• [Task instructions]:
Print the listing exactly as it stands, and skip any pictures in it.

• [Source records]:
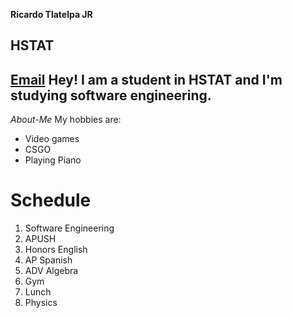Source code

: **Ricardo Tlatelpa JR**   
## HSTAT
 [Email](ricardojrt6565@hstat.org)
 Hey! I am a student in HSTAT and I'm studying software engineering. 
 ---
 _About-Me_ 
 My hobbies are: 
 * Video games  
  * CSGO
 * Playing Piano 

# Schedule  
1. Software Engineering
2. APUSH
3. Honors English 
4. AP Spanish
5. ADV Algebra 
6. Gym
7. Lunch
8. Physics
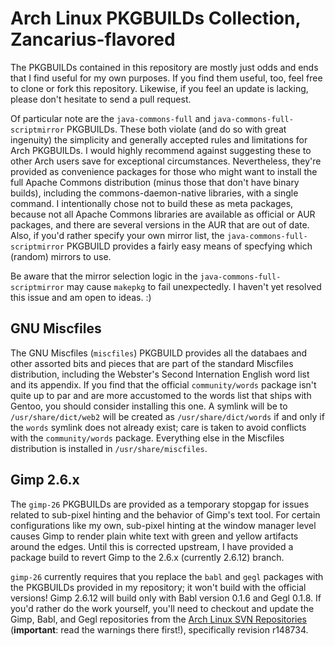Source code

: # Arch Linux PKGBUILDs Collection, Zancarius-flavored

The PKGBUILDs contained in this repository are mostly just odds and ends that
I find useful for my own purposes. If you find them useful, too, feel free to
clone or fork this repository. Likewise, if you feel an update is lacking,
please don't hesitate to send a pull request.

Of particular note are the `java-commons-full` and
`java-commons-full-scriptmirror` PKGBUILDs. These both violate (and do so
with great ingenuity) the simplicity and generally accepted rules and
limitations for Arch PKGBUILDs. I would highly recommend against
suggesting these to other Arch users save for exceptional circumstances.
Nevertheless, they're provided as convenience packages for those who might
want to install the full Apache Commons distribution (minus those that don't
have binary builds), including the commons-daemon-native libraries, with a
single command. I intentionally chose not to build these as meta packages,
because not all Apache Commons libraries are available as official or AUR
packages, and there are several versions in the AUR that are out of date.
Also, if you'd rather specify your own mirror list, the
`java-commons-full-scriptmirror` PKGBUILD provides a fairly easy means of
specfying which (random) mirrors to use.

Be aware that the mirror selection logic in the
`java-commons-full-scriptmirror` may cause `makepkg` to fail unexpectedly.
I haven't yet resolved this issue and am open to ideas. :)

## GNU Miscfiles

The GNU Miscfiles (`miscfiles`) PKGBUILD provides all the databaes and other
assorted bits and pieces that are part of the standard Miscfiles
distribution, including the Webster's Second Internation English word list
and its appendix. If you find that the official `community/words` package
isn't quite up to par and are more accustomed to the words list that ships
with Gentoo, you should consider installing this one. A symlink will be
to `/usr/share/dict/web2` will be created as `/usr/share/dict/words` if and
only if the `words` symlink does not already exist; care is taken to avoid
conflicts with the `community/words` package. Everything else in the
Miscfiles distribution is installed in `/usr/share/miscfiles`.

## Gimp 2.6.x

The `gimp-26` PKGBUILDs are provided as a temporary stopgap for issues
related to sub-pixel hinting and the behavior of Gimp's text tool. For
certain configurations like my own, sub-pixel hinting at the window
manager level causes Gimp to render plain white text with green and yellow
artifacts around the edges. Until this is corrected upstream, I have
provided a package build to revert Gimp to the 2.6.x (currently 2.6.12)
branch.

`gimp-26` currently requires that you replace the `babl` and `gegl`
packages with the PKGBUILDs provided in my repository; it won't build with
the official versions! Gimp 2.6.12 will build only with Babl version 0.1.6
and Gegl 0.1.8. If you'd rather do the work yourself, you'll need to
checkout and update the Gimp, Babl, and Gegl repositories from the [Arch
Linux SVN Repositories](http://www.archlinux.org/svn/) (**important**:
read the warnings there first!), specifically revision r148734.
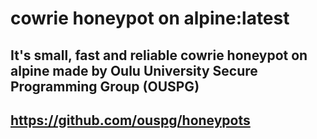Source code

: # cowrie honeypot on alpine:latest

## It's small, fast and reliable cowrie honeypot on alpine made by Oulu University Secure Programming Group (OUSPG)
## https://github.com/ouspg/honeypots
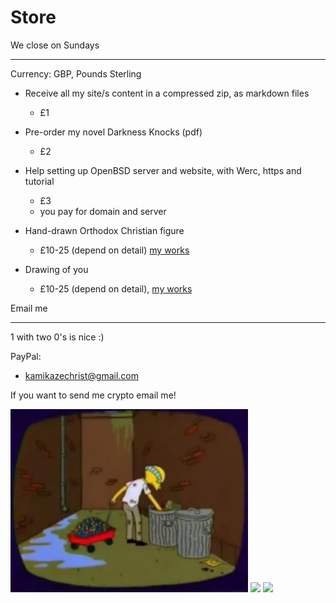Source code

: # Store

We close on Sundays 

<hr>

Currency: GBP, Pounds Sterling

- Receive all my site/s content in a compressed zip, as markdown files
    - £1
- Pre-order my novel Darkness Knocks (pdf)
    - £2
- Help setting up OpenBSD server and website, with Werc, https and tutorial
    - £3
    - you pay for domain and server

- Hand-drawn Orthodox Christian figure
    - £10-25 (depend on detail) [my works](http://icons.avsbq.org/misc/personal/my_works)

- Drawing of you
    - £10-25 (depend on detail), [my works](http://icons.avsbq.org/misc/personal/my_works)

Email me 

<hr>

1 with two 0's is nice :)

PayPal:

- kamikazechrist@gmail.com

If you want to send me crypto email me!

<img src=".pix/bum_burns.avif" style="width: 380px; height: auto;">

<img src=".pix/beautiful.avif" style="width: 380px; height: auto;">

<img src=".pix/visa_mastercard_true_logo.avif" style="width: 380px; height: auto;">

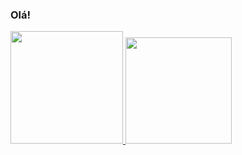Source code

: ### Olá!
 <div>
  <a href="https://github.com/JooaoMS">
   <img height="180em" src="https://github-readme-stats.vercel.app/api?username=jooaoms&show_icons=true&theme=dracula&include_all_commits=true"/>
  <img height="170em" src="https://github-readme-stats.vercel.app/api/top-langs/?username=JooaoMS&layout=compact&langs_count=7&theme=dark"/>
</div>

• [Answer to the problem]:
Source code

: **Ricardo Tlatelpa JR**   
## HSTAT
 [Email](ricardojrt6565@hstat.org)
 Hey! I am a student in HSTAT and I'm studying software engineering. 
 ---
 _About-Me_ 
 My hobbies are: 
 * Video games  
  * CSGO
 * Playing Piano 

# Schedule  
1. Software Engineering
2. APUSH
3. Honors English 
4. AP Spanish
5. ADV Algebra 
6. Gym
7. Lunch
8. Physics
Source code

: # Arch Linux PKGBUILDs Collection, Zancarius-flavored

The PKGBUILDs contained in this repository are mostly just odds and ends that
I find useful for my own purposes. If you find them useful, too, feel free to
clone or fork this repository. Likewise, if you feel an update is lacking,
please don't hesitate to send a pull request.

Of particular note are the `java-commons-full` and
`java-commons-full-scriptmirror` PKGBUILDs. These both violate (and do so
with great ingenuity) the simplicity and generally accepted rules and
limitations for Arch PKGBUILDs. I would highly recommend against
suggesting these to other Arch users save for exceptional circumstances.
Nevertheless, they're provided as convenience packages for those who might
want to install the full Apache Commons distribution (minus those that don't
have binary builds), including the commons-daemon-native libraries, with a
single command. I intentionally chose not to build these as meta packages,
because not all Apache Commons libraries are available as official or AUR
packages, and there are several versions in the AUR that are out of date.
Also, if you'd rather specify your own mirror list, the
`java-commons-full-scriptmirror` PKGBUILD provides a fairly easy means of
specfying which (random) mirrors to use.

Be aware that the mirror selection logic in the
`java-commons-full-scriptmirror` may cause `makepkg` to fail unexpectedly.
I haven't yet resolved this issue and am open to ideas. :)

## GNU Miscfiles

The GNU Miscfiles (`miscfiles`) PKGBUILD provides all the databaes and other
assorted bits and pieces that are part of the standard Miscfiles
distribution, including the Webster's Second Internation English word list
and its appendix. If you find that the official `community/words` package
isn't quite up to par and are more accustomed to the words list that ships
with Gentoo, you should consider installing this one. A symlink will be
to `/usr/share/dict/web2` will be created as `/usr/share/dict/words` if and
only if the `words` symlink does not already exist; care is taken to avoid
conflicts with the `community/words` package. Everything else in the
Miscfiles distribution is installed in `/usr/share/miscfiles`.

## Gimp 2.6.x

The `gimp-26` PKGBUILDs are provided as a temporary stopgap for issues
related to sub-pixel hinting and the behavior of Gimp's text tool. For
certain configurations like my own, sub-pixel hinting at the window
manager level causes Gimp to render plain white text with green and yellow
artifacts around the edges. Until this is corrected upstream, I have
provided a package build to revert Gimp to the 2.6.x (currently 2.6.12)
branch.

`gimp-26` currently requires that you replace the `babl` and `gegl`
packages with the PKGBUILDs provided in my repository; it won't build with
the official versions! Gimp 2.6.12 will build only with Babl version 0.1.6
and Gegl 0.1.8. If you'd rather do the work yourself, you'll need to
checkout and update the Gimp, Babl, and Gegl repositories from the [Arch
Linux SVN Repositories](http://www.archlinux.org/svn/) (**important**:
read the warnings there first!), specifically revision r148734.
Source code

: # cowrie honeypot on alpine:latest

## It's small, fast and reliable cowrie honeypot on alpine made by Oulu University Secure Programming Group (OUSPG)
## https://github.com/ouspg/honeypots
Source code

: # Store

We close on Sundays 

<hr>

Currency: GBP, Pounds Sterling

- Receive all my site/s content in a compressed zip, as markdown files
    - £1
- Pre-order my novel Darkness Knocks (pdf)
    - £2
- Help setting up OpenBSD server and website, with Werc, https and tutorial
    - £3
    - you pay for domain and server

- Hand-drawn Orthodox Christian figure
    - £10-25 (depend on detail) [my works](http://icons.avsbq.org/misc/personal/my_works)

- Drawing of you
    - £10-25 (depend on detail), [my works](http://icons.avsbq.org/misc/personal/my_works)

Email me 

<hr>

1 with two 0's is nice :)

PayPal:

- kamikazechrist@gmail.com

If you want to send me crypto email me!

<img src=".pix/bum_burns.avif" style="width: 380px; height: auto;">

<img src=".pix/beautiful.avif" style="width: 380px; height: auto;">

<img src=".pix/visa_mastercard_true_logo.avif" style="width: 380px; height: auto;">

Source code

: ### Olá!
 <div>
  <a href="https://github.com/JooaoMS">
   <img height="180em" src="https://github-readme-stats.vercel.app/api?username=jooaoms&show_icons=true&theme=dracula&include_all_commits=true"/>
  <img height="170em" src="https://github-readme-stats.vercel.app/api/top-langs/?username=JooaoMS&layout=compact&langs_count=7&theme=dark"/>
</div>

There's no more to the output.